As more than remote access may be required for latency-sensitive workloads, copying data among data centers, clouds, and regions is another approach. Data movement and synchronization have become complex and time-consuming, with network latency, data transfer costs, and data consistency issues hindering the performance and efficiency of AI workflows. Managing costs across multiple cloud providers can be challenging due to different pricing models and resource allocation mechanisms. Hidden expenses, such as data transfer fees and idle resources, can quickly escalate if not carefully monitored and optimized.
GPUs are critical accelerator technologies for AI workloads, providing the computational power needed for training and inference tasks. However, GPU time is expensive, and maximizing GPU utilization and reducing any wait time stemming from data access is essential. The challenge lies in continuously feeding GPUs with data to avoid idle computation.
4 Best Practices for Hybrid or Multi-cloud AI Platforms
First, adopting cloud-agnostic architectures, such as containerization and serverless computing, can enhance portability and interoperability across different cloud environments. This approach decouples applications from the underlying infrastructure, enabling seamless migration and deployment across multiple clouds.

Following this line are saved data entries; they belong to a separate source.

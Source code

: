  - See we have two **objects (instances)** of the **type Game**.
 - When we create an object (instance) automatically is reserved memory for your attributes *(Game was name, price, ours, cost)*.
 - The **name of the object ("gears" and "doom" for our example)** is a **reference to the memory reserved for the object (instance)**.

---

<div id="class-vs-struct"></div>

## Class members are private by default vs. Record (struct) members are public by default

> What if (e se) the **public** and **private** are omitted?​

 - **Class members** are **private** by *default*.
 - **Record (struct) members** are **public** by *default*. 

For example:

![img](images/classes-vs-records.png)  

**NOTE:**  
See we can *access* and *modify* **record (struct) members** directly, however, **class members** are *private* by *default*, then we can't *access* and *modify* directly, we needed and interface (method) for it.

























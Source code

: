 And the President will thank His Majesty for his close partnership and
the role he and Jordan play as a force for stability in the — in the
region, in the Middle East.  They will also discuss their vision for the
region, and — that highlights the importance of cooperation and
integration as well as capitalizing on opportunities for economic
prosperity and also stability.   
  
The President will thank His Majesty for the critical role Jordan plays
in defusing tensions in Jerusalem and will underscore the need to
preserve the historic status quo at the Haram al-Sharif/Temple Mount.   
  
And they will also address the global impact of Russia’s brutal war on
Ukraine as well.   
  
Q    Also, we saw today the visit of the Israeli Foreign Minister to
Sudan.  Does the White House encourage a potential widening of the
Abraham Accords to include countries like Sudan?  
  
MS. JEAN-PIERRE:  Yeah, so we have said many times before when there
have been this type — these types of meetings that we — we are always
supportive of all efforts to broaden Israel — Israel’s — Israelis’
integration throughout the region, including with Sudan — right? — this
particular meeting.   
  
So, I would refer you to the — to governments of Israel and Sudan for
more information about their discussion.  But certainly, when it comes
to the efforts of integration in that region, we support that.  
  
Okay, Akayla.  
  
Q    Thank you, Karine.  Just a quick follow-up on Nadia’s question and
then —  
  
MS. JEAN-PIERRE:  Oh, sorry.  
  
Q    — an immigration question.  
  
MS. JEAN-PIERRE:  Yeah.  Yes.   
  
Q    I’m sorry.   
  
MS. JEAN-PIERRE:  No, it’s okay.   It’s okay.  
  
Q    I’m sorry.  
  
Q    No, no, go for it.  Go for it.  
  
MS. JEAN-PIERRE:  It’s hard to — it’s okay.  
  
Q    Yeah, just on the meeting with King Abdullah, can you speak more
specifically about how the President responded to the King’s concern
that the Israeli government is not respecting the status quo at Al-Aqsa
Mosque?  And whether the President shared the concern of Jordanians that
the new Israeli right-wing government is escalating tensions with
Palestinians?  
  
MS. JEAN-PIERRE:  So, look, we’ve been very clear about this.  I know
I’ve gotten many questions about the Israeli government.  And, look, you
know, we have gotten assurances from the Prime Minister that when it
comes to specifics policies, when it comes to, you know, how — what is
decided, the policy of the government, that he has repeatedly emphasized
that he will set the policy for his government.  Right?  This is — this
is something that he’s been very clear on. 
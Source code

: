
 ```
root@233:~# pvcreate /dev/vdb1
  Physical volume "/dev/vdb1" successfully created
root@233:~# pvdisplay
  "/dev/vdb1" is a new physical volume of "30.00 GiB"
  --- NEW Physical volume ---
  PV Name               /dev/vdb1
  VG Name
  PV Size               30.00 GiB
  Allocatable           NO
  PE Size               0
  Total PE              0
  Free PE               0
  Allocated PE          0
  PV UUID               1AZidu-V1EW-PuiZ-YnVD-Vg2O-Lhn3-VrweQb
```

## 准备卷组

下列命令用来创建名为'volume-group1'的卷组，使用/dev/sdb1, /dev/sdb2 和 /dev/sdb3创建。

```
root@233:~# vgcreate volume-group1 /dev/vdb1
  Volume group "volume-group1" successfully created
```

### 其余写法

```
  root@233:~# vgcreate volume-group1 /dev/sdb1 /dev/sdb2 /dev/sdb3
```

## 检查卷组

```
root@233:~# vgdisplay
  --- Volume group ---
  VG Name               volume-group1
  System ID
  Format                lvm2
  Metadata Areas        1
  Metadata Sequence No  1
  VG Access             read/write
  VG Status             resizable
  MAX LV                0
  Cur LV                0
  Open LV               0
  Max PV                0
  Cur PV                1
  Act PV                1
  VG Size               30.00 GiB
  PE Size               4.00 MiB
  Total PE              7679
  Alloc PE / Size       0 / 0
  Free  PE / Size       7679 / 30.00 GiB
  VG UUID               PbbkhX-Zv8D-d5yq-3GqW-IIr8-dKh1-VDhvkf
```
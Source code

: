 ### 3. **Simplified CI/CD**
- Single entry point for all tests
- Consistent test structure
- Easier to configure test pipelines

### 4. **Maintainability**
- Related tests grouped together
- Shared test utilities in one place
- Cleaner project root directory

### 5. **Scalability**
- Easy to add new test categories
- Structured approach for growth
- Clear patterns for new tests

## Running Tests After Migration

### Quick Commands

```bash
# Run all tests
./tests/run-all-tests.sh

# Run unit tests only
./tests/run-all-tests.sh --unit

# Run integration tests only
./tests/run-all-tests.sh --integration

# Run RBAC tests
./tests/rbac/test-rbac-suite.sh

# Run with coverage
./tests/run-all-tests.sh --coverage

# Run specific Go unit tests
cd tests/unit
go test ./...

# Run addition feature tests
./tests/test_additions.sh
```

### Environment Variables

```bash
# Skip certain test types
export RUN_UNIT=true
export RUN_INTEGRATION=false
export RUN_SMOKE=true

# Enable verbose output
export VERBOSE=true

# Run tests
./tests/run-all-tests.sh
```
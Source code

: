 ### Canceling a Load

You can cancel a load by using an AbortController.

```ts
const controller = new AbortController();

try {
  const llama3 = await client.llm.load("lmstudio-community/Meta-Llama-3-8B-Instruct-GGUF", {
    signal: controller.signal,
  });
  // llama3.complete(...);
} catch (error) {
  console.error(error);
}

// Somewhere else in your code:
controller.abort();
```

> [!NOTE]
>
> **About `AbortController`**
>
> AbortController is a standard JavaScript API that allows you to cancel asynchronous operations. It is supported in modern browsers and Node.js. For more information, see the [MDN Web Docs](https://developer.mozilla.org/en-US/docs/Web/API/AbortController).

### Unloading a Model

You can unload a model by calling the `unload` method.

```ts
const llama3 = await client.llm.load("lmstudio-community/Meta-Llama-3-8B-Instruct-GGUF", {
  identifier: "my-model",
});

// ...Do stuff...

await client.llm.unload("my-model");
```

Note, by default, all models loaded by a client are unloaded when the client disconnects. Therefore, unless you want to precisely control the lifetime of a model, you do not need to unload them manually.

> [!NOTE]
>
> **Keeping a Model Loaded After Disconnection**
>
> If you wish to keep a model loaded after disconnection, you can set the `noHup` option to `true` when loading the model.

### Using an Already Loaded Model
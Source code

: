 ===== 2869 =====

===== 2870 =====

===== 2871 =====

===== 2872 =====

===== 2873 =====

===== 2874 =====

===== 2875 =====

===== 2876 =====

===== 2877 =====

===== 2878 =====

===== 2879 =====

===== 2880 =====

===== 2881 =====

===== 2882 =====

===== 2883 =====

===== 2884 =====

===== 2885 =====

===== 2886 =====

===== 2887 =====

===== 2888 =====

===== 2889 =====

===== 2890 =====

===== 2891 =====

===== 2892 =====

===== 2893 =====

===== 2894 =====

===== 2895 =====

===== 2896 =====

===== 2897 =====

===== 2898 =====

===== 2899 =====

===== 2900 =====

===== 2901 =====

Second, deploying a data access layer between computation and storage provides a unified and efficient data access interface across multiple clouds and regions, minimizing data movement and optimizing data locality for improved performance.
Additionally, implementing a comprehensive security and compliance framework that considers each cloud provider’s unique requirements and policies should be considered. This may involve leveraging cloud-native security services, implementing encryption and access control mechanisms, and continuously monitoring and auditing for compliance violations.
Finally, monitoring resource utilization patterns and leveraging cloud-native tools can automate resource scaling and provide cost optimization. Consider implementing multi-cloud cost management tools to gain visibility and control costs across different cloud providers.
What Are Leading Organizations Doing?
Many organizations have successfully adopted hybrid and multi-cloud approaches for AI initiatives. Let’s examine the two examples of organizations strategizing their hybrid and multi-cloud AI platforms.
Walmart Global Tech recently published a blog sharing their experience deploying a machine learning platform across multiple clouds and regions. They highlighted the challenges businesses face when scaling AI solutions, such as vendor lock-ins, high license costs and fees, limited availability and reliability, and customization issues. Walmart emphasized that no single platform has all the answers, leading them to adopt the multi-cloud strategy for the AI platform.
Another example is Uber, whose engineering team shared their multi-cloud practices in a recent Data Infra Meetup event where they spoke about Uber’s data storage evolution story. Uber leverages two cloud vendors to build multi-cloud data lakes for AI, optimize ingress/egress costs, and manage storage costs effectively. They also emphasize the importance of a unified layer for data orchestration and caching to ensure seamless integration and performance across multiple cloud environments.
Harnessing Hybrid Clouds
Adapting AI platforms to hybrid or multi-cloud environments presents challenges and opportunities for organizations. Organizations can unlock the potential of leveraging multiple cloud providers by embracing containerization, leveraging the data access layer, prioritizing security, and optimizing cost management. Ultimately, a well-executed hybrid or multi-cloud strategy can empower organizations to leverage the strengths of different cloud providers, fostering innovation, agility, and competitive advantage in the AI revolution.